Having arrived at a place in my life where money is no longer a matter of life or death, sink or swim, I am fortunate to have the freedom to negotiate agreeable rates with long-term clients I respect who have expressed anxiety over loss of revenue due to the business reduction everyone has felt. Once you hit a certain age, you realize that life does not go on forever and it is more important to live life for the pleasure it can bring than for some arbitrary dollar figure to which you once may have aspired. Since my house and cars are all paid for and I have the security of some relatively satisfactory investments, it is more important to me to have clients who seek my intelligence and skills, and keep me busy with interesting work, than to try to amass a fortune doing it. I am also lucky (and have been for the bulk of my career) that I don’t ever have to look for work. It just comes in as it always has from clients with whom I’ve been working for most of my life. Those clients refer others. And, there are always new clients who find me through my website. Yes, my office was a beautiful representation of my polished business image, my brand…but I have achieved the same thing through my website, at a greatly reduced cost!

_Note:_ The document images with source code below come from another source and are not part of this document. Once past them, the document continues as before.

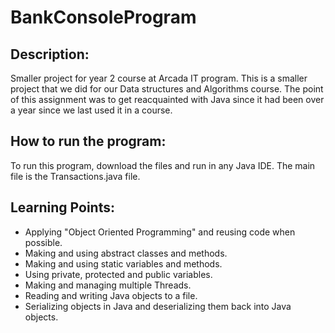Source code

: # BankConsoleProgram
## Description:

Smaller project for year 2 course at Arcada IT program.
This is a smaller project that we did for our Data structures and Algorithms course.
The point of this assignment was to get reacquainted with Java since it had been over a year since we last used it in a course.

## How to run the program:

To run this program, download the files and run in any Java IDE. The main file is the Transactions.java file.



## Learning Points:

- Applying "Object Oriented Programming" and reusing code when possible.
- Making and using abstract classes and methods.
- Making and using static variables and methods.
- Using private, protected and public variables.
- Making and managing multiple Threads.
- Reading and writing Java objects to a file.
- Serializing objects in Java and deserializing them back into Java objects.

I have written this article, which is really more of a glimpse into my life, for the purpose of sharing the kinds of things that bring success. Not so much for the specific information, but for the attitudinal and philosophical truths that shape a person’s life. Always putting the client first; doing the best work you possibly can; respect for the client’s needs and timeframe; being frugal with spending; and above all, being fair in every way; these are the ways I’ve found success in my life. It doesn’t take a lot to make me happy, thank goodness. Not being destitute, having a perfectly ripe avocado available, a good apple, my favorite balsamic vinegar, skim milk, oats, walnuts, my Taster’s Choice decaf. These are things that make me happy. And, a kind word from a happy client now and then! Do I mind working entire holiday weekends keeping up with client deadlines and work goals? Not at all. I thrive on it. And this I would define as success in business.